BEGIN Records for this exercise
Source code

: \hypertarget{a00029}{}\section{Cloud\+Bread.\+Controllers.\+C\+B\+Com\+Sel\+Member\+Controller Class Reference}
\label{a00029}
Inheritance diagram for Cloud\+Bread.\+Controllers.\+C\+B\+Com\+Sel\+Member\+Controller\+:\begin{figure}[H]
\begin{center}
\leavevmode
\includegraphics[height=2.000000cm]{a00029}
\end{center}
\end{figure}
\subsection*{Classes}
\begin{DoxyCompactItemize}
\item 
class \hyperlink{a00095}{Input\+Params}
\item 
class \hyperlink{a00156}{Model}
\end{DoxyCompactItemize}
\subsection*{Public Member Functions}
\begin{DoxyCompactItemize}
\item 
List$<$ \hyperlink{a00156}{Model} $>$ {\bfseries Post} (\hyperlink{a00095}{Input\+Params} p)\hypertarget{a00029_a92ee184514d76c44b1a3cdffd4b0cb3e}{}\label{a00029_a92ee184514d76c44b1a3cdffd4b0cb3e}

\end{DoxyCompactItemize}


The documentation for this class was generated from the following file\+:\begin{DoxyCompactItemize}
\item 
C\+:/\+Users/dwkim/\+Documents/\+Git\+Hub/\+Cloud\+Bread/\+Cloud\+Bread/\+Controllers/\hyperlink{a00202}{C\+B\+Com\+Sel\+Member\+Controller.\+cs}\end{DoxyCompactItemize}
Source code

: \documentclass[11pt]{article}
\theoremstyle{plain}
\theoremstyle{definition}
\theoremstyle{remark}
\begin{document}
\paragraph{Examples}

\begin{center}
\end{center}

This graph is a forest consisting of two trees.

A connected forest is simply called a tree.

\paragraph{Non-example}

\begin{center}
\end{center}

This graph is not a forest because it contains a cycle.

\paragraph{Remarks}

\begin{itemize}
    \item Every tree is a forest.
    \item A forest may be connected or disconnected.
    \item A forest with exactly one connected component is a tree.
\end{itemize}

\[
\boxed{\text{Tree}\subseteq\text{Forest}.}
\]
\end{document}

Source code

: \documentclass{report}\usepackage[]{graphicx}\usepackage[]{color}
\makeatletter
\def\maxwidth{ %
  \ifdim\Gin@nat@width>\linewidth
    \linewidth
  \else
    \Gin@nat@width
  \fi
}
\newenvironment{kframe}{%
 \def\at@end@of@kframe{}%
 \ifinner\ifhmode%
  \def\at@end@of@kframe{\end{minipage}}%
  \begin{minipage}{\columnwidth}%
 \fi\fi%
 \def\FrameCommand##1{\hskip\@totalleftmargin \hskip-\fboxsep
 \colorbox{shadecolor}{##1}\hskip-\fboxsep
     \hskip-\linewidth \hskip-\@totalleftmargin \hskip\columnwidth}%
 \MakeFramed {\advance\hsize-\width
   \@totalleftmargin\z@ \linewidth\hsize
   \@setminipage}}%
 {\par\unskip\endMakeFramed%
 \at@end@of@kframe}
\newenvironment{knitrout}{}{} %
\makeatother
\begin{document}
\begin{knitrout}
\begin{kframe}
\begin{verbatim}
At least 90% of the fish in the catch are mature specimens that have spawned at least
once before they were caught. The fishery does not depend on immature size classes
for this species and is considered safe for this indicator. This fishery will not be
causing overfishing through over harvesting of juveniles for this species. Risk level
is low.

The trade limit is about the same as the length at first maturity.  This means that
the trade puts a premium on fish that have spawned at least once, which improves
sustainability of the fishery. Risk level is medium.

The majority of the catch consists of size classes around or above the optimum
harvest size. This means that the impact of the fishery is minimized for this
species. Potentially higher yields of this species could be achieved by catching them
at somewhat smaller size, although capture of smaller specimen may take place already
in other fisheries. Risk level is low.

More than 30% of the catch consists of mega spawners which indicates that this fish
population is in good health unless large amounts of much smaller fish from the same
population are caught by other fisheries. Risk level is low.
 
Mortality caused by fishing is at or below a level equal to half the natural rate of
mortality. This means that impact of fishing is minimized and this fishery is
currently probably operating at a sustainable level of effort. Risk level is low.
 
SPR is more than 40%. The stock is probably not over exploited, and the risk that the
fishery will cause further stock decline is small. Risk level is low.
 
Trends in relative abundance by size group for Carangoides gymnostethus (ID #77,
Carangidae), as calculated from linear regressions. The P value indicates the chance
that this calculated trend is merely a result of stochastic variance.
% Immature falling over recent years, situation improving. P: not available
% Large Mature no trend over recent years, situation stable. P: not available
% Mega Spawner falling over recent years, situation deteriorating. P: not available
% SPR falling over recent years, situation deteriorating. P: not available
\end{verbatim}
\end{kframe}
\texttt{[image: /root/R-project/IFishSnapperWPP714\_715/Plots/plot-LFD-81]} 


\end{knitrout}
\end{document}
END Records for this exercise
Directions for this task » Please set down each of the entries above exactly as given.

Answer space »
Source code

: \hypertarget{a00029}{}\section{Cloud\+Bread.\+Controllers.\+C\+B\+Com\+Sel\+Member\+Controller Class Reference}
\label{a00029}
Inheritance diagram for Cloud\+Bread.\+Controllers.\+C\+B\+Com\+Sel\+Member\+Controller\+:\begin{figure}[H]
\begin{center}
\leavevmode
\includegraphics[height=2.000000cm]{a00029}
\end{center}
\end{figure}
\subsection*{Classes}
\begin{DoxyCompactItemize}
\item 
class \hyperlink{a00095}{Input\+Params}
\item 
class \hyperlink{a00156}{Model}
\end{DoxyCompactItemize}
\subsection*{Public Member Functions}
\begin{DoxyCompactItemize}
\item 
List$<$ \hyperlink{a00156}{Model} $>$ {\bfseries Post} (\hyperlink{a00095}{Input\+Params} p)\hypertarget{a00029_a92ee184514d76c44b1a3cdffd4b0cb3e}{}\label{a00029_a92ee184514d76c44b1a3cdffd4b0cb3e}

\end{DoxyCompactItemize}


The documentation for this class was generated from the following file\+:\begin{DoxyCompactItemize}
\item 
C\+:/\+Users/dwkim/\+Documents/\+Git\+Hub/\+Cloud\+Bread/\+Cloud\+Bread/\+Controllers/\hyperlink{a00202}{C\+B\+Com\+Sel\+Member\+Controller.\+cs}\end{DoxyCompactItemize}
Source code

: \documentclass[11pt]{article}
\theoremstyle{plain}
\theoremstyle{definition}
\theoremstyle{remark}
\begin{document}
\paragraph{Examples}

\begin{center}
\end{center}

This graph is a forest consisting of two trees.

A connected forest is simply called a tree.

\paragraph{Non-example}

\begin{center}
\end{center}

This graph is not a forest because it contains a cycle.

\paragraph{Remarks}

\begin{itemize}
    \item Every tree is a forest.
    \item A forest may be connected or disconnected.
    \item A forest with exactly one connected component is a tree.
\end{itemize}

\[
\boxed{\text{Tree}\subseteq\text{Forest}.}
\]
\end{document}

Source code

: \documentclass{report}\usepackage[]{graphicx}\usepackage[]{color}
\makeatletter
\def\maxwidth{ %
  \ifdim\Gin@nat@width>\linewidth
    \linewidth
  \else
    \Gin@nat@width
  \fi
}
\newenvironment{kframe}{%
 \def\at@end@of@kframe{}%
 \ifinner\ifhmode%
  \def\at@end@of@kframe{\end{minipage}}%
  \begin{minipage}{\columnwidth}%
 \fi\fi%
 \def\FrameCommand##1{\hskip\@totalleftmargin \hskip-\fboxsep
 \colorbox{shadecolor}{##1}\hskip-\fboxsep
     \hskip-\linewidth \hskip-\@totalleftmargin \hskip\columnwidth}%
 \MakeFramed {\advance\hsize-\width
   \@totalleftmargin\z@ \linewidth\hsize
   \@setminipage}}%
 {\par\unskip\endMakeFramed%
 \at@end@of@kframe}
\newenvironment{knitrout}{}{} %
\makeatother
\begin{document}
\begin{knitrout}
\begin{kframe}
\begin{verbatim}
At least 90% of the fish in the catch are mature specimens that have spawned at least
once before they were caught. The fishery does not depend on immature size classes
for this species and is considered safe for this indicator. This fishery will not be
causing overfishing through over harvesting of juveniles for this species. Risk level
is low.

The trade limit is about the same as the length at first maturity.  This means that
the trade puts a premium on fish that have spawned at least once, which improves
sustainability of the fishery. Risk level is medium.

The majority of the catch consists of size classes around or above the optimum
harvest size. This means that the impact of the fishery is minimized for this
species. Potentially higher yields of this species could be achieved by catching them
at somewhat smaller size, although capture of smaller specimen may take place already
in other fisheries. Risk level is low.

More than 30% of the catch consists of mega spawners which indicates that this fish
population is in good health unless large amounts of much smaller fish from the same
population are caught by other fisheries. Risk level is low.
 
Mortality caused by fishing is at or below a level equal to half the natural rate of
mortality. This means that impact of fishing is minimized and this fishery is
currently probably operating at a sustainable level of effort. Risk level is low.
 
SPR is more than 40%. The stock is probably not over exploited, and the risk that the
fishery will cause further stock decline is small. Risk level is low.
 
Trends in relative abundance by size group for Carangoides gymnostethus (ID #77,
Carangidae), as calculated from linear regressions. The P value indicates the chance
that this calculated trend is merely a result of stochastic variance.
% Immature falling over recent years, situation improving. P: not available
% Large Mature no trend over recent years, situation stable. P: not available
% Mega Spawner falling over recent years, situation deteriorating. P: not available
% SPR falling over recent years, situation deteriorating. P: not available
\end{verbatim}
\end{kframe}
\texttt{[image: /root/R-project/IFishSnapperWPP714\_715/Plots/plot-LFD-81]} 


\end{knitrout}
\end{document}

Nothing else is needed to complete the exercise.